CNN Indonesia | Sabtu, 18/05/2019 19:21 WIB
Hormati Tahapan Pemilu, Demokrat Tak akan Tarik Saksi Sekjen Partai Demokrat Hinca Panjaitan. (CNN Indonesia/Hesti Rika)
Jakarta, CNN Indonesia -- Sekjen Partai Demokrat Hinca Panjaitan menyatakan pihaknya menghormati tahapan penghitungan suara yang tengah berjalan sesuai dengan UU Nomor 7 tahun 2017 tentang Pemilu dengan tidak menarik saksi-saksi. Dia memastikan Demokrat bakal mengikuti tahapan yang berjalan hingga pengumuman hasilnya pada 22 Mei mendatang.

"Dipastikan saksi Demokrat tidak ditarik. Demokrat akan menuntaskan. Artinya Demokrat itu memang setia pada tahapan yang sudah disiapkan," kata Hinca di kantor KPU, Jakarta, Sabtu (18/5).

Hinca menekankan bahwa partainya didirikan berdasarkan undang-undang dan UUD 1945. Karenanya, Demokrat juga akan selalu patuh pada tahapan Demokrasi yang diamanatkan UUD 1945 dan undang-undang terkait.


"Itulah demokrasi," ujar Hinca.


Hinca mengaku hadir di KPU untuk memantau penghitungan suara sekaligus mengantarkan dua orang saksi partainya dari Papua Barat.

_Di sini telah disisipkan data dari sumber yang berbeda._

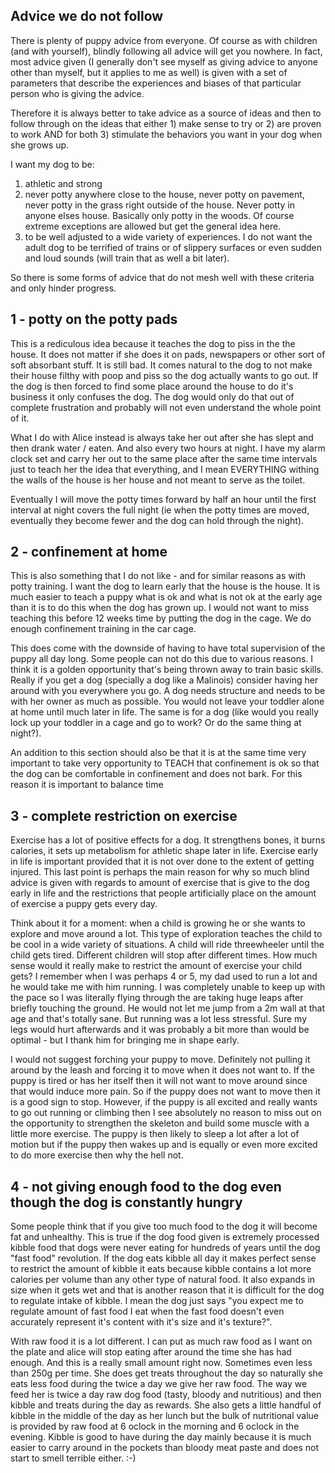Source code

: ## Advice we do not follow

There is plenty of puppy advice from everyone. Of course as with children (and with yourself), blindly following all advice will get you nowhere. In fact, most advice given (I generally don't see myself as giving advice to anyone other than myself, but it applies to me as well) is given with a set of parameters that describe the experiences and biases of that particular person who is giving the advice.

Therefore it is always better to take advice as a source of ideas and then to follow through on the ideas that either 1) make sense to try or 2) are proven to work AND for both 3) stimulate the behaviors you want in your dog when she grows up. 

I want my dog to be:
1) athletic and strong
2) never potty anywhere close to the house, never potty on pavement, never potty in the grass right outside of the house. Never potty in anyone elses house. Basically only potty in the woods. Of course extreme exceptions are allowed but get the general idea here. 
3) to be well adjusted to a wide variety of experiences. I do not want the adult dog to be terrified of trains or of slippery surfaces or even sudden and loud sounds (will train that as well a bit later). 

So there is some forms of advice that do not mesh well with these criteria and only hinder progress. 

## 1 - potty on the potty pads

This is a rediculous idea because it teaches the dog to piss in the the house. It does not matter if she does it on pads, newspapers or other sort of soft absorbant stuff. It is still bad. It comes natural to the dog to not make their house filthy with poop and piss so the dog actually wants to go out. If the dog is then forced to find some place around the house to do it's business it only confuses the dog. The dog would only do that out of complete frustration and probably will not even understand the whole point of it.

What I do with Alice instead is always take her out after she has slept and then drank water / eaten. And also every two hours at night. I have my alarm clock set and carry her out to the same place after the same time intervals just to teach her the idea that everything, and I mean EVERYTHING withing the walls of the house is her house and not meant to serve as the toilet. 

Eventually I will move the potty times forward by half an hour until the first interval at night covers the full night (ie when the potty times are moved, eventually they become fewer and the dog can hold through the night). 

## 2 - confinement at home

This is also something that I do not like - and for similar reasons as with potty training. I want the dog to learn early that the house is the house. It is much easier to teach a puppy what is ok and what is not ok at the early age than it is to do this when the dog has grown up. I would not want to miss teaching this before 12 weeks time by putting the dog in the cage. We do enough confinement training in the car cage.

This does come with the downside of having to have total supervision of the puppy all day long. Some people can not do this due to various reasons. I think it is a golden opportunity that's being thrown away to train basic skills. Really if you get a dog (specially a dog like a Malinois) consider having her around with you everywhere you go. A dog needs structure and needs to be with her owner as much as possible. You would not leave your toddler alone at home until much later in life. The same is for a dog (like would you really lock up your toddler in a cage and go to work? Or do the same thing at night?). 

An addition to this section should also be that it is at the same time very important to take very opportunity to TEACH that confinement is ok so that the dog can be comfortable in confinement and does not bark. For this reason it is important to balance time 

## 3 - complete restriction on exercise

Exercise has a lot of positive effects for a dog. It strengthens bones, it burns calories, it sets up metabolism for athletic shape later in life. Exercise early in life is important provided that it is not over done to the extent of getting injured. This last point is perhaps the main reason for why so much blind advice is given with regards to amount of exercise that is give to the dog early in life and the restrictions that people artificially place on the amount of exercise a puppy gets every day.

Think about it for a moment: when a child is growing he or she wants to explore and move around a lot. This type of exploration teaches the child to be cool in a wide variety of situations. A child will ride threewheeler until the child gets tired. Different children will stop after different times. How much sense would it really make to restrict the amount of exercise your child gets? I remember when I was perhaps 4 or 5, my dad used to run a lot and he would take me with him running. I was completely unable to keep up with the pace so I was literally flying through the are taking huge leaps after briefly touching the ground. He would not let me jump from a 2m wall at that age and that's totally sane. But running was a lot less stressful. Sure my legs would hurt afterwards and it was probably a bit more than would be optimal - but I thank him for bringing me in shape early. 

I would not suggest forching your puppy to move. Definitely not pulling it around by the leash and forcing it to move when it does not want to. If the puppy is tired or has her itself then it will not want to move around since that would induce more pain. So if the puppy does not want to move then it is a good sign to stop. However, if the puppy is all excited and really wants to go out running or climbing then I see absolutely no reason to miss out on the opportunity to strengthen the skeleton and build some muscle with a little more exercise. The puppy is then likely to sleep a lot after a lot of motion but if the puppy then wakes up and is equally or even more excited to do more exercise then why the hell not. 

## 4 - not giving enough food to the dog even though the dog is constantly hungry

Some people think that if you give too much food to the dog it will become fat and unhealthy. This is true if the dog food given is extremely processed kibble food that dogs were never eating for hundreds of years until the dog "fast food" revolution. If the dog eats kibble all day it makes perfect sense to restrict the amount of kibble it eats because kibble contains a lot more calories per volume than any other type of natural food. It also expands in size when it gets wet and that is another reason that it is difficult for the dog to regulate intake of kibble. I mean the dog just says "you expect me to regulate amount of fast food I eat when the fast food doesn't even accurately represent it's content with it's size and it's texture?". 

With raw food it is a lot different. I can put as much raw food as I want on the plate and alice will stop eating after around the time she has had enough. And this is a really small amount right now. Sometimes even less than 250g per time. She does get treats throughout the day so naturally she eats less food during the twice a day we give her raw food. The way we feed her is twice a day raw dog food (tasty, bloody and nutritious) and then kibble and treats during the day as rewards. She also gets a little handful of kibble in the middle of the day as her lunch but the bulk of nutritional value is provided by raw food at 6 oclock in the morning and 6 oclock in the evening. Kibble is good to have during the day mainly because it is much easier to carry around in the pockets than bloody meat paste and does not start to smell terrible either. :-)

"Artinya Demokrat itu memang setia pada tahapan yang sudah disiapkan," ucap Hinca.

Sikap Demokrat itu berseberangan dengan Badan Pemenangan Nasional (BPN) Prabowo-Sandi. Padahal Demokrat termasuk bagian di dalamnya. Hinca pun mengemban jabatan sebagai Wakil Ketua BPN.


Namun, Hinca enggan menanggapi langkah BPN yang menarik saksi. Dia menegaskan kehadirannya di KPU sebagai Sekjen Demokrat, bukan Wakil Ketua BPN Prabowo-Sandi.

"Urusan lain jangan tanya saya. Tanyakan soal Demokrat," ucap Hinca.

KPU hingga kini masih melaksanakan perhitungan suara tingkat nasional. Lembaga penyelenggara pemilu ini harus menyelesaikan penghitungan suara pada 22 Mei mendatang.

Perhitungan suara yang dilakukan mencakup segmen pilpres dan pileg DPR.